The Good Life Is Here
For days I deliberated over canceling our trip. I ultimately sought the counsel of my mother-in-law. She’s something of a ref in our household, the elder we ask to break our ties. “If we don’t go now, I won’t see these birds again until next year,” I groaned. “But, if we go, and I overdo it, I might not ever get to go again.”
“This is the good life,” she said. Her words were soft, yet surprising. She was referring to the beautiful home we’ve made in Austin. “One day you and Nicole will look back and say, ‘this was the good life.’ Sitting in the backyard, taking the dogs for walks. This is the good life right here.”
But the birds at High Island don’t come here, I wanted to explain. Yet, the truth of her words rendered me speechless.
A warbler was singing outside my bathroom the morning we were supposed to leave. It was a typical warbler song, a series of two-part phrases with a trill at the end, but I didn’t recognize the species. My care attendant opened the window as I hit record on Merlin Sound ID. The answer popped up immediately: Nashville Warbler! It was a new species for the yard and the first I’d heard its song.
But the joy of adding a new bird to the yard list was swiftly overshadowed by an even greater discovery. It was a sweet, whistling song, quiet, with phrases so spaced apart that it almost went unnoticed in the cacophony of grackles and mockingbirds. Merlin identified this mystery bird as a Blue-headed Vireo.
I was astonished. Not only was this the first vireo of any kind to visit our yard. It was a life bird—my first of the year, in fact—and I didn’t need to venture farther than my toilet to find it! In awe I watched the spectrogram, the string of upcurves and down-slurs appearing like hieroglyphics.

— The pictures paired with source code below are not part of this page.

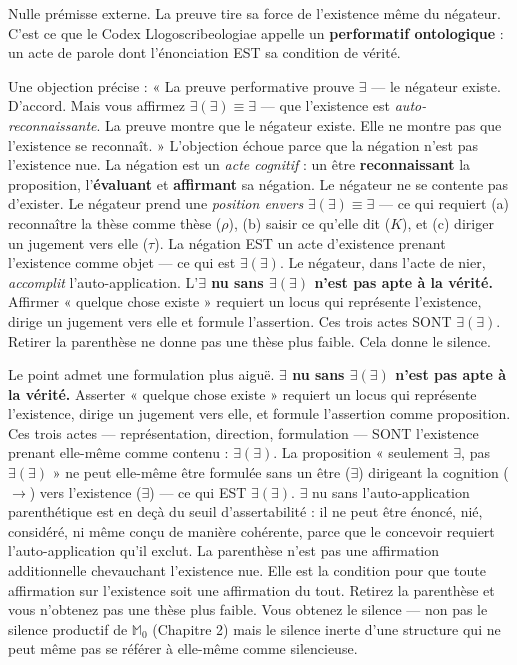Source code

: \documentclass[10pt, openany, oneside]{book}
\begin{document}
\vspace{0.8em}

\noindent Nulle prémisse externe. La preuve tire sa force de l'existence même du négateur. C'est ce que le Codex Llogoscribeologiae appelle un \textbf{performatif ontologique} : un acte de parole dont l'énonciation EST sa condition de vérité.

Une objection précise : « La preuve performative prouve $\exists$ --- le négateur existe. D'accord. Mais vous affirmez $\exists(\exists) \equiv \exists$ --- que l'existence est \textit{auto-reconnaissante}. La preuve montre que le négateur existe. Elle ne montre pas que l'existence se reconnaît. » L'objection échoue parce que la négation n'est pas l'existence nue. La négation est un \textit{acte cognitif} : un être \textbf{reconnaissant} la proposition, l'\textbf{évaluant} et \textbf{affirmant} sa négation. Le négateur ne se contente pas d'exister. Le négateur prend une \textit{position envers} $\exists(\exists) \equiv \exists$ --- ce qui requiert (a) reconnaître la thèse comme thèse ($\rho$), (b) saisir ce qu'elle dit ($K$), et (c) diriger un jugement vers elle ($\tau$). La négation EST un acte d'existence prenant l'existence comme objet --- ce qui est $\exists(\exists)$. Le négateur, dans l'acte de nier, \textit{accomplit} l'auto-application. L'\textbf{$\exists$ nu sans $\exists(\exists)$ n'est pas apte à la vérité.} Affirmer « quelque chose existe » requiert un locus qui représente l'existence, dirige un jugement vers elle et formule l'assertion. Ces trois actes SONT $\exists(\exists)$. Retirer la parenthèse ne donne pas une thèse plus faible. Cela donne le silence.

Le point admet une formulation plus aiguë. \textbf{$\exists$ nu sans $\exists(\exists)$ n'est pas apte à la vérité.} Asserter « quelque chose existe » requiert un locus qui représente l'existence, dirige un jugement vers elle, et formule l'assertion comme proposition. Ces trois actes --- représentation, direction, formulation --- SONT l'existence prenant elle-même comme contenu : $\exists(\exists)$. La proposition « seulement $\exists$, pas $\exists(\exists)$ » ne peut elle-même être formulée sans un être ($\exists$) dirigeant la cognition ($\to$) vers l'existence ($\exists$) --- ce qui EST $\exists(\exists)$. $\exists$ nu sans l'auto-application parenthétique est en deçà du seuil d'assertabilité : il ne peut être énoncé, nié, considéré, ni même conçu de manière cohérente, parce que le concevoir requiert l'auto-application qu'il exclut. La parenthèse n'est pas une affirmation additionnelle chevauchant l'existence nue. Elle est la condition pour que toute affirmation sur l'existence soit une affirmation du tout. Retirez la parenthèse et vous n'obtenez pas une thèse plus faible. Vous obtenez le silence --- non pas le silence productif de $\mathbb{M}_0$ (Chapitre 2) mais le silence inerte d'une structure qui ne peut même pas se référer à elle-même comme silencieuse.
\end{document}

This song was far from a consolation prize. It was a message I would’ve wholly missed had we been hurtling toward the coast: the good life is here.
I wrote the following poem in 2020 when my days were spent at our bedroom window, observing the lives of our neighbors from a safe distance. But really, it’s about the blessings that make our lives full. Even when our challenges seem insurmountable, our blessings can keep us grounded in gratitude and wonder.
Enjoy the poetry,
Eric
PS: Here’s a rough recording of that Blue-headed Vireo singing. I cranked the volume to make sure it was clear, so you might want to lower your volume before hitting play.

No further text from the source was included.